>>>>

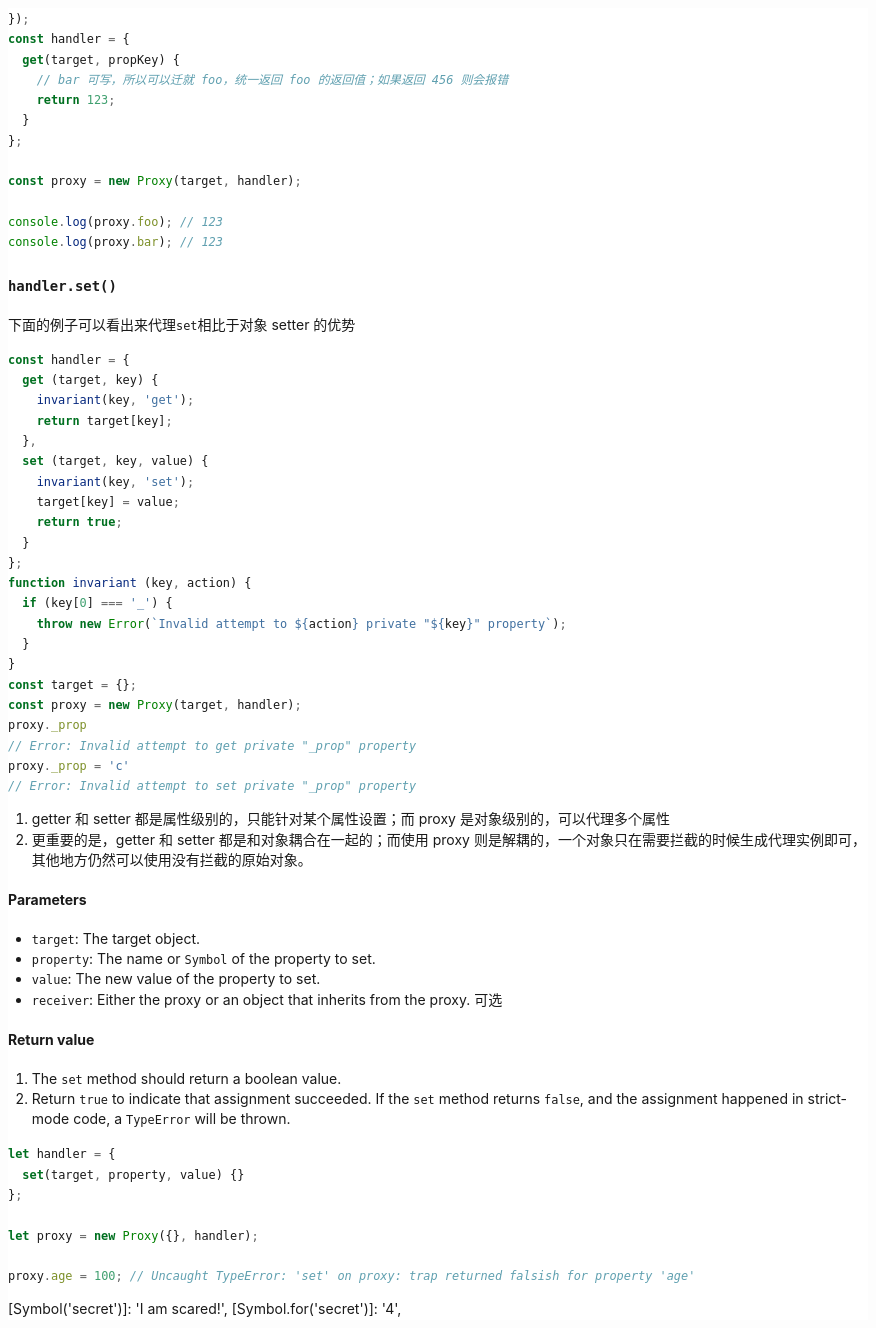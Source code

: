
 ```js
});
const handler = {
  get(target, propKey) {
    // bar 可写，所以可以迁就 foo，统一返回 foo 的返回值；如果返回 456 则会报错
    return 123;
  }
};

const proxy = new Proxy(target, handler);

console.log(proxy.foo); // 123
console.log(proxy.bar); // 123
```

### `handler.set()`
下面的例子可以看出来代理`set`相比于对象 setter 的优势
```js
const handler = {
  get (target, key) {
    invariant(key, 'get');
    return target[key];
  },
  set (target, key, value) {
    invariant(key, 'set');
    target[key] = value;
    return true;
  }
};
function invariant (key, action) {
  if (key[0] === '_') {
    throw new Error(`Invalid attempt to ${action} private "${key}" property`);
  }
}
const target = {};
const proxy = new Proxy(target, handler);
proxy._prop
// Error: Invalid attempt to get private "_prop" property
proxy._prop = 'c'
// Error: Invalid attempt to set private "_prop" property
```
1. getter 和 setter 都是属性级别的，只能针对某个属性设置；而 proxy 是对象级别的，可以代理多个属性
2. 更重要的是，getter 和 setter 都是和对象耦合在一起的；而使用 proxy 则是解耦的，一个对象只在需要拦截的时候生成代理实例即可，其他地方仍然可以使用没有拦截的原始对象。

#### Parameters
* `target`: The target object.
* `property`: The name or `Symbol` of the property to set.
* `value`: The new value of the property to set.
* `receiver`: Either the proxy or an object that inherits from the proxy. 可选

#### Return value
1. The `set` method should return a boolean value.
2. Return `true` to indicate that assignment succeeded. If the `set` method returns `false`, and the assignment happened in strict-mode code, a `TypeError` will be thrown.
  ```js
  let handler = {
    set(target, property, value) {}
  };

  let proxy = new Proxy({}, handler);

  proxy.age = 100; // Uncaught TypeError: 'set' on proxy: trap returned falsish for property 'age'
  ```


  [Symbol('secret')]: 'I am scared!',
  [Symbol.for('secret')]: '4',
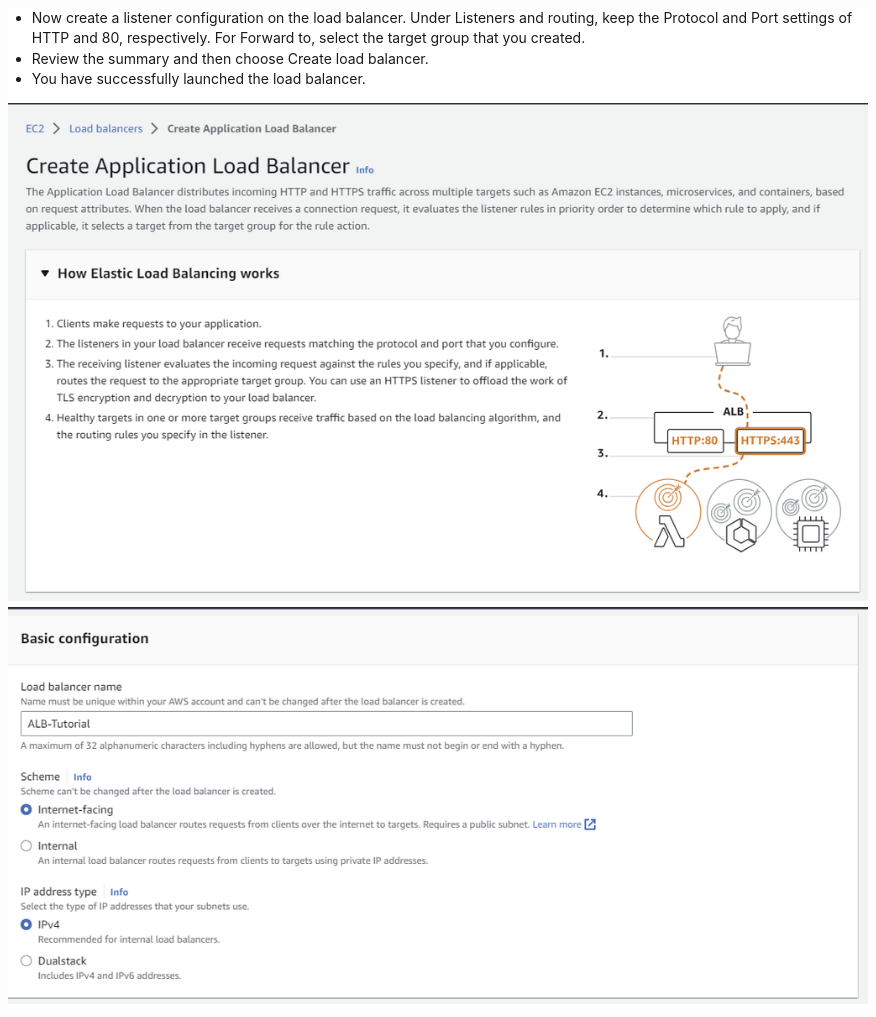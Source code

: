 - Now create a listener configuration on the load balancer. Under Listeners and routing, keep the Protocol and Port settings of HTTP and 80, respectively. For Forward to, select the target group that you created.
- Review the summary and then choose Create load balancer.
- You have successfully launched the load balancer.

![Create - ALB](images/alb/create-alb-1.png)
![Create - ALB](images/alb/create-alb-2.png)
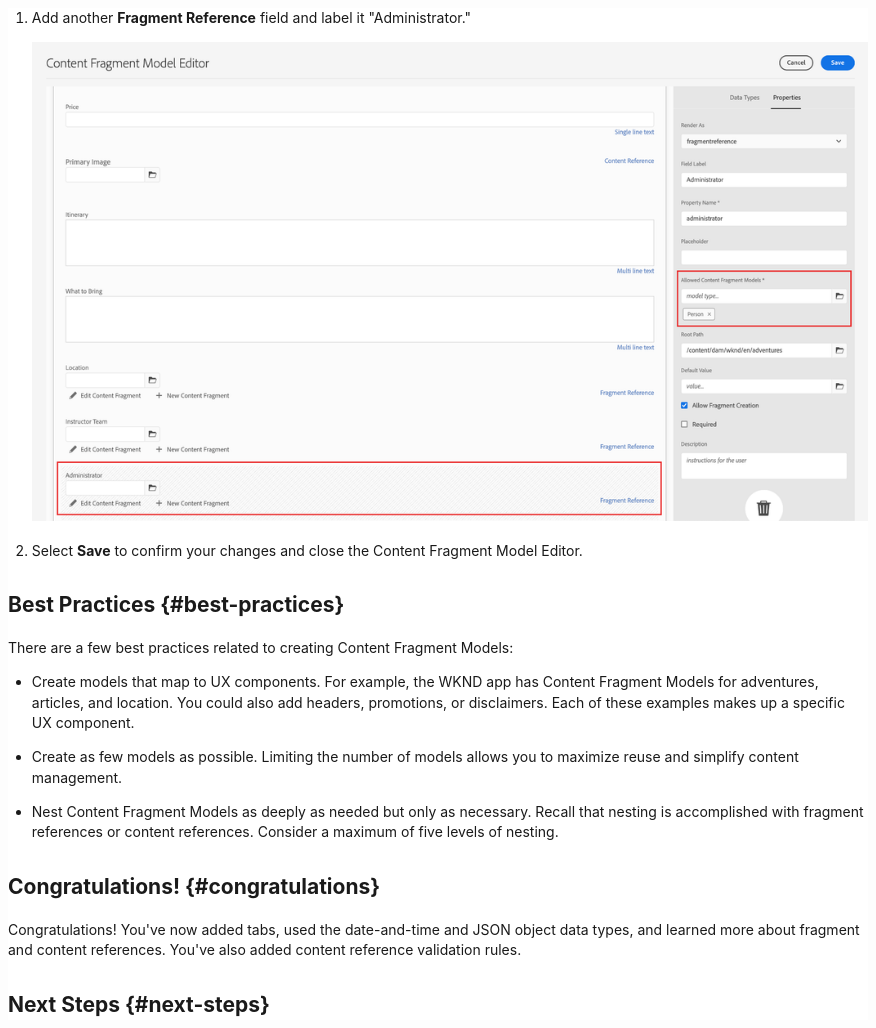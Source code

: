 1. Add another **Fragment Reference** field and label it "Administrator."

    ![Administrator fragment reference options](assets/define-content-fragment-models/administrator-fragment-reference.png)

1. Select **Save** to confirm your changes and close the Content Fragment Model Editor.

## Best Practices {#best-practices}

There are a few best practices related to creating Content Fragment Models:

* Create models that map to UX components. For example, the WKND app has Content Fragment Models for adventures, articles, and location. You could also add headers, promotions, or disclaimers. Each of these examples makes up a specific UX component.

* Create as few models as possible. Limiting the number of models allows you to maximize reuse and simplify content management.

* Nest Content Fragment Models as deeply as needed but only as necessary. Recall that nesting is accomplished with fragment references or content references. Consider a maximum of five levels of nesting.

## Congratulations! {#congratulations}

Congratulations! You've now added tabs, used the date-and-time and JSON object data types, and learned more about fragment and content references. You've also added content reference validation rules.

## Next Steps {#next-steps}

<<<<

Filter the records above for lines containing the word "practices", and copy those lines.

## Best Practices {#best-practices}
There are a few best practices related to creating Content Fragment Models:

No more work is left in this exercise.